**What you need to do:** Nothing but the pictures may be dropped; the rest of the listing is to be written out exactly.
+++ Record set +++
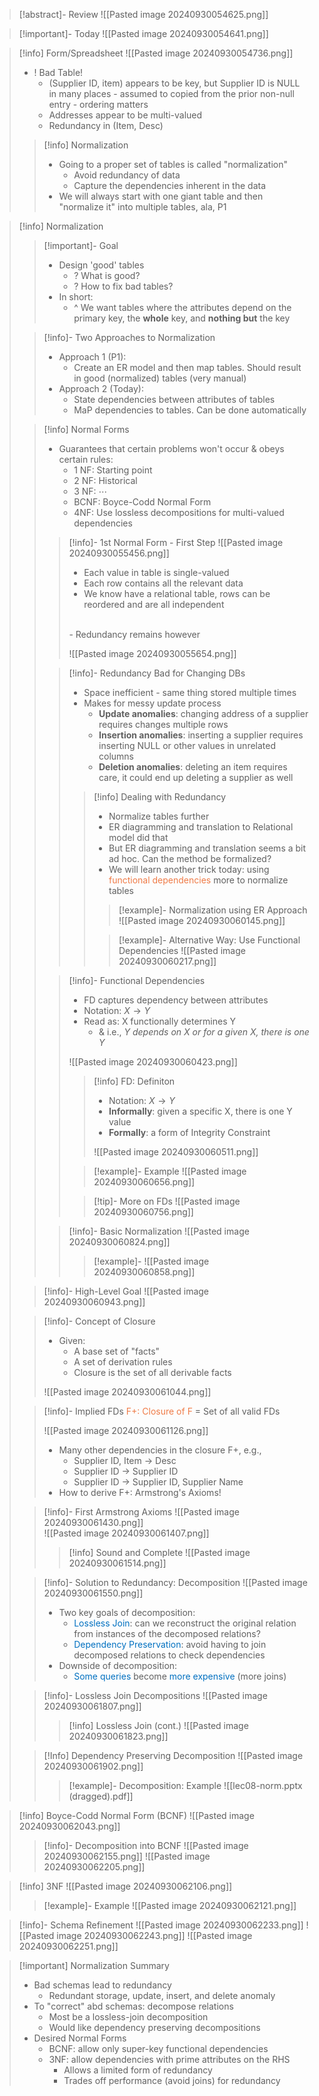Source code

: > [!abstract]- Review
> ![[Pasted image 20240930054625.png]]

> [!important]- Today
> ![[Pasted image 20240930054641.png]]

> [!info] Form/Spreadsheet
> ![[Pasted image 20240930054736.png]]
> - ! Bad Table!
> 	- (Supplier ID, item) appears to be key, but Supplier ID is NULL in many places - assumed to copied from the prior non-null entry - ordering matters
> 	- Addresses appear to be multi-valued
> 	- Redundancy in (Item, Desc)
> 
> > [!info] Normalization
> > - Going to a proper set of tables is called "normalization"
> > 	- Avoid redundancy of data
> > 	- Capture the dependencies inherent in the data
> > - We will always start with one giant table and then "normalize it" into multiple tables, ala, P1

> [!info] Normalization
> 
> > [!important]- Goal
> > - Design 'good' tables
> > 	- ? What is good?
> > 	- ? How to fix bad tables?
> > - In short:
> > 	- ^ We want tables where the attributes depend on the primary key, the **whole** key, and **nothing but** the key
> 
> > [!info]- Two Approaches to Normalization
> > - Approach 1 (P1):
> > 	- Create an ER model and then map tables. Should result in good (normalized) tables (very manual)
> > - Approach 2 (Today):
> > 	- State dependencies between attributes of tables
> > 	- MaP dependencies to tables. Can be done automatically
> 
> > [!info] Normal Forms
> > - Guarantees that certain problems won't occur & obeys certain rules:
> > 	- 1 NF: Starting point
> > 	- 2 NF: Historical
> > 	- 3 NF: $\cdots$
> > 	- BCNF: Boyce-Codd Normal Form
> > 	- 4NF: Use lossless decompositions for multi-valued dependencies
> > 
> > > [!info]- 1st Normal Form - First Step
> > > ![[Pasted image 20240930055456.png]]
> > > 
> > > - Each value in table is single-valued
> > > - Each row contains all the relevant data
> > > - We know have a relational table, rows can be reordered and are all independent
> > > <br>
> > > - Redundancy remains however
> > > 
> > > ![[Pasted image 20240930055654.png]]
> > 
> > > [!info]- Redundancy Bad for Changing DBs
> > > - Space inefficient - same thing stored multiple times
> > > - Makes for messy update process
> > > 	- **Update anomalies**: changing address of a supplier requires changes multiple rows
> > > 	- **Insertion anomalies**: inserting a supplier requires inserting NULL or other values in unrelated columns
> > > 	- **Deletion anomalies**: deleting an item requires care, it could end up deleting a supplier as well
> > > 
> > > > [!info] Dealing with Redundancy
> > > > - Normalize tables further
> > > > - ER diagramming and translation to Relational model did that
> > > > - But ER diagramming and translation seems a bit ad hoc. Can the method be formalized?
> > > > - We will learn another trick today: using <span style="color:rgb(239, 123, 71)">functional dependencies</span> more to normalize tables
> > > > 
> > > > > [!example]- Normalization using ER Approach
> > > > > ![[Pasted image 20240930060145.png]]
> > > > 
> > > > > [!example]- Alternative Way: Use Functional Dependencies
> > > > > ![[Pasted image 20240930060217.png]]
> > 
> > > [!info]- Functional Dependencies
> > > - FD captures dependency between attributes
> > > - Notation: $X \rightarrow Y$
> > > - Read as: X functionally determines Y
> > > 	- & i.e., *Y depends on X or for a given X, there is one Y*
> > > 
> > > ![[Pasted image 20240930060423.png]]
> > > 
> > > > [!info] FD: Definiton
> > > > - Notation: $X \rightarrow Y$
> > > > - **Informally**: given a specific X, there is one Y value
> > > > - **Formally**: a form of Integrity Constraint
> > > >   
> > > > ![[Pasted image 20240930060511.png]]
> > > 
> > > > [!example]- Example
> > > > ![[Pasted image 20240930060656.png]]
> > > 
> > > > [!tip]- More on FDs
> > > > ![[Pasted image 20240930060756.png]]
> > 
> > > [!info]- Basic Normalization
> > > ![[Pasted image 20240930060824.png]]
> > > 
> > > > [!example]-
> > > > ![[Pasted image 20240930060858.png]]
> 
> > [!info]- High-Level Goal
> > ![[Pasted image 20240930060943.png]]
> 
> > [!info]- Concept of Closure
> > - Given:
> > 	- A base set of "facts"
> > 	- A set of derivation rules
> > 	- Closure is the set of all derivable facts
> > 
> > ![[Pasted image 20240930061044.png]]
> 
> > [!info]- Implied FDs
> > <span style="color:rgb(239, 123, 71)">F+: Closure of F</span> = Set of all valid FDs
> > 
> > ![[Pasted image 20240930061126.png]]
> > 
> > - Many other dependencies in the closure F+, e.g.,
> > 	- Supplier ID, Item → Desc
> > 	- Supplier ID → Supplier ID
> > 	- Supplier ID → Supplier ID, Supplier Name
> > - How to derive F+: Armstrong's Axioms!
> 
> > [!info]- First Armstrong Axioms
> > ![[Pasted image 20240930061430.png]]
> > <br>
> > ![[Pasted image 20240930061407.png]]
> > 
> > > [!info] Sound and Complete
> > > ![[Pasted image 20240930061514.png]]
> 
> > [!info]- Solution to Redundancy: Decomposition
> > ![[Pasted image 20240930061550.png]]
> > - Two key goals of decomposition:
> > 	- <span style="color:rgb(0, 112, 192)">Lossless Join</span>: can we reconstruct the original relation from instances of the decomposed relations?
> > 	- <span style="color:rgb(0, 112, 192)">Dependency Preservation</span>: avoid having to join decomposed relations to check dependencies
> > - Downside of decomposition:
> > 	- <span style="color:rgb(0, 112, 192)">Some queries</span> become <span style="color:rgb(0, 112, 192)">more expensive</span> (more joins)
> 
> > [!info]- Lossless Join Decompositions
> > ![[Pasted image 20240930061807.png]]
> > 
> > > [!info] Lossless Join (cont.)
> > > ![[Pasted image 20240930061823.png]]
> 
> > [!Info] Dependency Preserving Decomposition 
> > ![[Pasted image 20240930061902.png]]
> > 
> > > [!example]- Decomposition: Example
> > > ![[lec08-norm.pptx (dragged).pdf]]

> [!info] Boyce-Codd Normal Form (BCNF)
> ![[Pasted image 20240930062043.png]]
> 
> > [!info]- Decomposition into BCNF
> > ![[Pasted image 20240930062155.png]]
> > ![[Pasted image 20240930062205.png]]

> [!info] 3NF
> ![[Pasted image 20240930062106.png]]
> 
> > [!example]- Example
> > ![[Pasted image 20240930062121.png]]

> [!info]- Schema Refinement
> ![[Pasted image 20240930062233.png]]
> ![[Pasted image 20240930062243.png]]
> ![[Pasted image 20240930062251.png]]

> [!important] Normalization Summary
> - Bad schemas lead to redundancy
> 	- Redundant storage, update, insert, and delete anomaly
> - To "correct" abd schemas: decompose relations
> 	- Most be a lossless-join decomposition
> 	- Would like dependency preserving decompositions
> - Desired Normal Forms
> 	- BCNF: allow only super-key functional dependencies
> 	- 3NF: allow dependencies with prime attributes on the RHS
> 		- Allows a limited form of redundancy
> 		- Trades off performance (avoid joins) for redundancy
+++
**Task result:**
Source code

: > [!abstract]- Review
> ![[Pasted image 20240930054625.png]]

> [!important]- Today
> ![[Pasted image 20240930054641.png]]

> [!info] Form/Spreadsheet
> ![[Pasted image 20240930054736.png]]
> - ! Bad Table!
> 	- (Supplier ID, item) appears to be key, but Supplier ID is NULL in many places - assumed to copied from the prior non-null entry - ordering matters
> 	- Addresses appear to be multi-valued
> 	- Redundancy in (Item, Desc)
> 
> > [!info] Normalization
> > - Going to a proper set of tables is called "normalization"
> > 	- Avoid redundancy of data
> > 	- Capture the dependencies inherent in the data
> > - We will always start with one giant table and then "normalize it" into multiple tables, ala, P1

> [!info] Normalization
> 
> > [!important]- Goal
> > - Design 'good' tables
> > 	- ? What is good?
> > 	- ? How to fix bad tables?
> > - In short:
> > 	- ^ We want tables where the attributes depend on the primary key, the **whole** key, and **nothing but** the key
> 
> > [!info]- Two Approaches to Normalization
> > - Approach 1 (P1):
> > 	- Create an ER model and then map tables. Should result in good (normalized) tables (very manual)
> > - Approach 2 (Today):
> > 	- State dependencies between attributes of tables
> > 	- MaP dependencies to tables. Can be done automatically
> 
> > [!info] Normal Forms
> > - Guarantees that certain problems won't occur & obeys certain rules:
> > 	- 1 NF: Starting point
> > 	- 2 NF: Historical
> > 	- 3 NF: $\cdots$
> > 	- BCNF: Boyce-Codd Normal Form
> > 	- 4NF: Use lossless decompositions for multi-valued dependencies
> > 
> > > [!info]- 1st Normal Form - First Step
> > > ![[Pasted image 20240930055456.png]]
> > > 
> > > - Each value in table is single-valued
> > > - Each row contains all the relevant data
> > > - We know have a relational table, rows can be reordered and are all independent
> > > <br>
> > > - Redundancy remains however
> > > 
> > > ![[Pasted image 20240930055654.png]]
> > 
> > > [!info]- Redundancy Bad for Changing DBs
> > > - Space inefficient - same thing stored multiple times
> > > - Makes for messy update process
> > > 	- **Update anomalies**: changing address of a supplier requires changes multiple rows
> > > 	- **Insertion anomalies**: inserting a supplier requires inserting NULL or other values in unrelated columns
> > > 	- **Deletion anomalies**: deleting an item requires care, it could end up deleting a supplier as well
> > > 
> > > > [!info] Dealing with Redundancy
> > > > - Normalize tables further
> > > > - ER diagramming and translation to Relational model did that
> > > > - But ER diagramming and translation seems a bit ad hoc. Can the method be formalized?
> > > > - We will learn another trick today: using <span style="color:rgb(239, 123, 71)">functional dependencies</span> more to normalize tables
> > > > 
> > > > > [!example]- Normalization using ER Approach
> > > > > ![[Pasted image 20240930060145.png]]
> > > > 
> > > > > [!example]- Alternative Way: Use Functional Dependencies
> > > > > ![[Pasted image 20240930060217.png]]
> > 
> > > [!info]- Functional Dependencies
> > > - FD captures dependency between attributes
> > > - Notation: $X \rightarrow Y$
> > > - Read as: X functionally determines Y
> > > 	- & i.e., *Y depends on X or for a given X, there is one Y*
> > > 
> > > ![[Pasted image 20240930060423.png]]
> > > 
> > > > [!info] FD: Definiton
> > > > - Notation: $X \rightarrow Y$
> > > > - **Informally**: given a specific X, there is one Y value
> > > > - **Formally**: a form of Integrity Constraint
> > > >   
> > > > ![[Pasted image 20240930060511.png]]
> > > 
> > > > [!example]- Example
> > > > ![[Pasted image 20240930060656.png]]
> > > 
> > > > [!tip]- More on FDs
> > > > ![[Pasted image 20240930060756.png]]
> > 
> > > [!info]- Basic Normalization
> > > ![[Pasted image 20240930060824.png]]
> > > 
> > > > [!example]-
> > > > ![[Pasted image 20240930060858.png]]
> 
> > [!info]- High-Level Goal
> > ![[Pasted image 20240930060943.png]]
> 
> > [!info]- Concept of Closure
> > - Given:
> > 	- A base set of "facts"
> > 	- A set of derivation rules
> > 	- Closure is the set of all derivable facts
> > 
> > ![[Pasted image 20240930061044.png]]
> 
> > [!info]- Implied FDs
> > <span style="color:rgb(239, 123, 71)">F+: Closure of F</span> = Set of all valid FDs
> > 
> > ![[Pasted image 20240930061126.png]]
> > 
> > - Many other dependencies in the closure F+, e.g.,
> > 	- Supplier ID, Item → Desc
> > 	- Supplier ID → Supplier ID
> > 	- Supplier ID → Supplier ID, Supplier Name
> > - How to derive F+: Armstrong's Axioms!
> 
> > [!info]- First Armstrong Axioms
> > ![[Pasted image 20240930061430.png]]
> > <br>
> > ![[Pasted image 20240930061407.png]]
> > 
> > > [!info] Sound and Complete
> > > ![[Pasted image 20240930061514.png]]
> 
> > [!info]- Solution to Redundancy: Decomposition
> > ![[Pasted image 20240930061550.png]]
> > - Two key goals of decomposition:
> > 	- <span style="color:rgb(0, 112, 192)">Lossless Join</span>: can we reconstruct the original relation from instances of the decomposed relations?
> > 	- <span style="color:rgb(0, 112, 192)">Dependency Preservation</span>: avoid having to join decomposed relations to check dependencies
> > - Downside of decomposition:
> > 	- <span style="color:rgb(0, 112, 192)">Some queries</span> become <span style="color:rgb(0, 112, 192)">more expensive</span> (more joins)
> 
> > [!info]- Lossless Join Decompositions
> > ![[Pasted image 20240930061807.png]]
> > 
> > > [!info] Lossless Join (cont.)
> > > ![[Pasted image 20240930061823.png]]
> 
> > [!Info] Dependency Preserving Decomposition 
> > ![[Pasted image 20240930061902.png]]
> > 
> > > [!example]- Decomposition: Example
> > > ![[lec08-norm.pptx (dragged).pdf]]

> [!info] Boyce-Codd Normal Form (BCNF)
> ![[Pasted image 20240930062043.png]]
> 
> > [!info]- Decomposition into BCNF
> > ![[Pasted image 20240930062155.png]]
> > ![[Pasted image 20240930062205.png]]

> [!info] 3NF
> ![[Pasted image 20240930062106.png]]
> 
> > [!example]- Example
> > ![[Pasted image 20240930062121.png]]

> [!info]- Schema Refinement
> ![[Pasted image 20240930062233.png]]
> ![[Pasted image 20240930062243.png]]
> ![[Pasted image 20240930062251.png]]

> [!important] Normalization Summary
> - Bad schemas lead to redundancy
> 	- Redundant storage, update, insert, and delete anomaly
> - To "correct" abd schemas: decompose relations
> 	- Most be a lossless-join decomposition
> 	- Would like dependency preserving decompositions
> - Desired Normal Forms
> 	- BCNF: allow only super-key functional dependencies
> 	- 3NF: allow dependencies with prime attributes on the RHS
> 		- Allows a limited form of redundancy
> 		- Trades off performance (avoid joins) for redundancy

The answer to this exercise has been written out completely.